Oyéndolas, reparé en una cosa que no me había fijado nunca: que el Real Madrid y la Real Sociedad son dos entidades deportivas que llevan el nombre cambiado. Me refiero a su lógica. La gente del Real Madrid piensa y habla exclusivamente como representante de una sociedad, de un club, en tanto que la gente de la Real se expresa como representación de un ámbito geográfico y social, trascendiendo la entidad. Los primeros tienen sentimiento de club, los segundos se ven como símbolo de una ciudad. ¿Es bueno, es malo, es mejor esto que lo otro? No voy por ahí y, además, me da igual.

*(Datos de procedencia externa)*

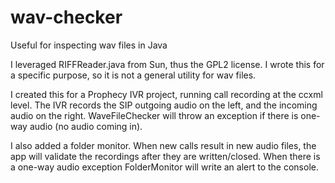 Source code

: # wav-checker
Useful for inspecting wav files in Java

I leveraged RIFFReader.java from Sun, thus the GPL2 license.  I wrote this for a specific purpose, so it is not a general utility for wav files.

I created this for a Prophecy IVR project, running call recording at the ccxml level.  The IVR records the SIP outgoing audio on the left, and the incoming audio on the right.  WaveFileChecker will throw an exception if there is one-way audio (no audio coming in).

I also added a folder monitor.  When new calls result in new audio files, the app will validate the recordings after they are written/closed.  When there is a one-way audio exception FolderMonitor will write an alert to the console.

Es así, y es lógico que lo sea, entre otras cosas porque Madrid tiene más equipos de fútbol, y una población demasiado numerosa y demasiado abigarrada como para mantener una identidad –o una identificación– tan unánime y tan sentida.
Lo que sí me dejó pensativo fue la comprobación de que casi todos los jugadores extranjeros que militan en la Real se expresan también en esa línea. Es decir, que se han dejado arrastrar por la corriente general y hacen como si. Se lo crean o no. Aparentan sentir los colores, que en este caso, además, se identifican (la enseña local, como la de muchas ciudades marítimas con autoridades seculares tan poco imaginativas como las donostiarras, es azul y blanca). Me di cuenta, de pronto, de cuán absurdo y estrecho es el prejuicio que me hizo defender en tiempos que el equipo estuviera compuesto sólo por vascos. Una cosa es convertir la plantilla en un remedo de la selección mundial, como hacen las directivas del Real Madrid y el Deportivo de La Coruña –que a veces parecen aplicar el principio contrario: si eres local, peor para ti–, y otra no percibir las ventajas del mestizaje y de tu capacidad de integración.
Luis María Anson dice y repite hasta el aburrimiento que él es forofo del Athletic Club de Bilbao porque es el único equipo que juega sólo con españoles. Comprendo ahora que esa afirmación no es estúpida únicamente por su empeño provocativo en llamar españoles a los vascos, sino por todo: también por no asumir que tan vasco puede ser Alkiza como Karpin, si Karpin quiere.